I have become convinced that the successful understanding and practice of community health requires a physician who can pledge primary allegiance to the social and political aspirations of the community he serves. We may call him a professional out of respect for his skills, but he must distinguish himself from his professional predecessors by learning and embracing the democratic values of the social movements around him. He must willingly accept as his teachers the poor, the disenfranchised, the revolutionary students, Blacks, Indians, and all those others whom he might have treated in the past but rarely considered as his equals. In essence, the community health physician has to learn a new ideology of egalitarian community involvement replacing the old notions of aloof, benevolent professionalism.
I should not wish to criticize any educational institution unfairly for reflecting archaic patterns which still permeate our society as a whole. It should be recognized, however, that medical schools continue to impart the traditional ideology of paternalistic professionalism without any real prospect of change. Our faculty here, for example, is 99 per cent white and 100 per cent middle or upper class. This fact by itself teaches the ancient ideology and conflicts with the modern lessons of community health.
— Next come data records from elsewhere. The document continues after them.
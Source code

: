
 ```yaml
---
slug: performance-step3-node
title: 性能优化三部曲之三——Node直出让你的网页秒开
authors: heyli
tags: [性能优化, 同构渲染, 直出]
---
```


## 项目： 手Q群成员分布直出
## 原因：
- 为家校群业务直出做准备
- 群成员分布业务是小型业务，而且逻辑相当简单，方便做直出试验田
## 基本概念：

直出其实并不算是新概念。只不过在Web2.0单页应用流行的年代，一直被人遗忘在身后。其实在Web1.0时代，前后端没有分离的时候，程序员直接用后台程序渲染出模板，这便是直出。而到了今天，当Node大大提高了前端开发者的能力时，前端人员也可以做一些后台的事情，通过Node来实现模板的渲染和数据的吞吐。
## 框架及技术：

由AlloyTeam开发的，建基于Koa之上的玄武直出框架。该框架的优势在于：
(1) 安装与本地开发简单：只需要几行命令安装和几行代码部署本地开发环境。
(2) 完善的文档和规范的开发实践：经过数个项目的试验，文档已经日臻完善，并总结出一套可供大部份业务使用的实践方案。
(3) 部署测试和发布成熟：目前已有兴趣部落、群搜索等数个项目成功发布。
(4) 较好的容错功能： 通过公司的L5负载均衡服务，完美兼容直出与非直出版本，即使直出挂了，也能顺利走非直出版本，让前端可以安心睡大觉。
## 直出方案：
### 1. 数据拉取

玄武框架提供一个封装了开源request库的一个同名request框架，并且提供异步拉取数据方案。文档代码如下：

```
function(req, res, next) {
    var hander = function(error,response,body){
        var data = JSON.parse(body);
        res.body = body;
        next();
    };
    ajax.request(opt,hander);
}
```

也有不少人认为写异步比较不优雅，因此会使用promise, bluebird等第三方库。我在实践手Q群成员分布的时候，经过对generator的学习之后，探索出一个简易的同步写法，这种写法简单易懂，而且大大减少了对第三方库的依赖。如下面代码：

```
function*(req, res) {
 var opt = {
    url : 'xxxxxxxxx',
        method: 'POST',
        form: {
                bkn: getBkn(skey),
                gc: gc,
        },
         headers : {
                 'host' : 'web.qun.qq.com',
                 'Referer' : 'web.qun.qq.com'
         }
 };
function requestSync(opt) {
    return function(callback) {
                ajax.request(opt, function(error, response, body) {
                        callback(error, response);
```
On the other hand, I consider it significant that my most treasured educational experiences in the community health field occurred under the tutelage of Mississippi sharecroppers and radical community organizers, entirely apart from the medical school curriculum. I strongly doubt that this institution as currently structured and supported can ever, on its own, impart the ideology of egalitarian community involvement.
But it must be learned. Perhaps the best that the medical school can do at this point in history is to encourage interested students to develop their own close contacts with social and political movements in the surrounding society. Where the medical school itself will fail, new groups like the Student Health Organizations and the Medical Committee for Human Rights may succeed in guiding students across the chasm which now separates the conventional professional from the vital community. Without this venture there can be little significant progress in education for community health.
Henry Kahn, MD ’68, is a professor emeritus at Emory University. This transcription of his address, "Community Health Activities in the Curriculum," appeared in the Harvard Medical Alumni Bulletin 42, no. 5 (1968): 26-28. A limited number of changes have been made to the address to conform to current editorial style.
* The Medical Committee for Human Rights was dissolved in 1980. A history of the organization appeared in the September 2014 issue of the AMA Journal of Ethics.